[GIVEN DATA Boundary: Start]
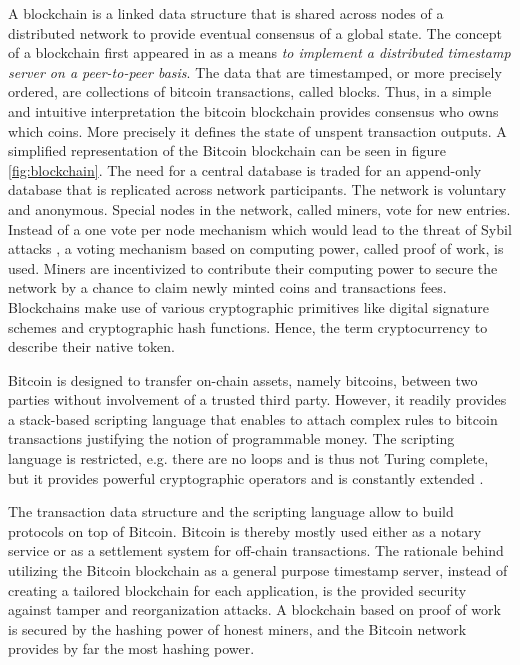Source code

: \documentclass[10pt, conference,compsoc]{IEEEtran}
\begin{document}
  A blockchain is a linked data structure that is shared across nodes of a distributed network to provide eventual consensus of a global state. The concept of a blockchain first appeared in \cite{nakamoto2008bitcoin} as a means \textit{to implement  a distributed timestamp server on a peer-to-peer basis}. The data that are timestamped, or more precisely ordered, are collections of bitcoin transactions, called blocks. Thus, in a simple and intuitive interpretation the bitcoin blockchain provides consensus who owns which coins. More precisely it defines the state of unspent transaction outputs. A simplified representation of the Bitcoin blockchain can be seen in figure \ref{fig:blockchain}. The need for a central database is traded for an append-only database that is replicated across network participants. The network is voluntary and anonymous. Special nodes in the network, called miners, vote for new entries. Instead of a one vote per node mechanism which would lead to the threat of Sybil attacks \cite{douceur2002sybil}, a voting mechanism based on computing power, called proof of work, is used. Miners are incentivized to contribute their computing power to secure the network by a chance to claim newly minted coins and transactions fees. Blockchains make use of various cryptographic primitives like digital signature schemes and cryptographic hash functions. Hence, the term cryptocurrency to describe their native token.

  Bitcoin is designed to transfer on-chain assets, namely bitcoins, between two parties without involvement of a trusted third party. However, it readily provides a stack-based scripting language that enables to attach complex rules to bitcoin transactions justifying the notion of programmable money. The scripting language is restricted, e.g. there are no loops and is thus not Turing complete, but it provides powerful cryptographic operators and is constantly extended \cite{bips}.

  The transaction data structure and the scripting language allow to build protocols on top of Bitcoin. Bitcoin is thereby mostly used either as a notary service or as a settlement system for off-chain transactions. The rationale behind utilizing the Bitcoin blockchain as a general purpose timestamp server, instead of creating a tailored blockchain for each application, is the provided security against tamper and reorganization attacks. A blockchain based on proof of work is secured by the hashing power of honest miners, and the Bitcoin network provides by far the most hashing power.
\end{document}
[GIVEN DATA Boundary: End]
* **TASK DESCRIPTION**
Scan the material for lines with the word "scripting", and copy each line you find.

* **EXERCISE RESPONSE**
  Bitcoin is designed to transfer on-chain assets, namely bitcoins, between two parties without involvement of a trusted third party. However, it readily provides a stack-based scripting language that enables to attach complex rules to bitcoin transactions justifying the notion of programmable money. The scripting language is restricted, e.g. there are no loops and is thus not Turing complete, but it provides powerful cryptographic operators and is constantly extended \cite{bips}.
  The transaction data structure and the scripting language allow to build protocols on top of Bitcoin. Bitcoin is thereby mostly used either as a notary service or as a settlement system for off-chain transactions. The rationale behind utilizing the Bitcoin blockchain as a general purpose timestamp server, instead of creating a tailored blockchain for each application, is the provided security against tamper and reorganization attacks. A blockchain based on proof of work is secured by the hashing power of honest miners, and the Bitcoin network provides by far the most hashing power.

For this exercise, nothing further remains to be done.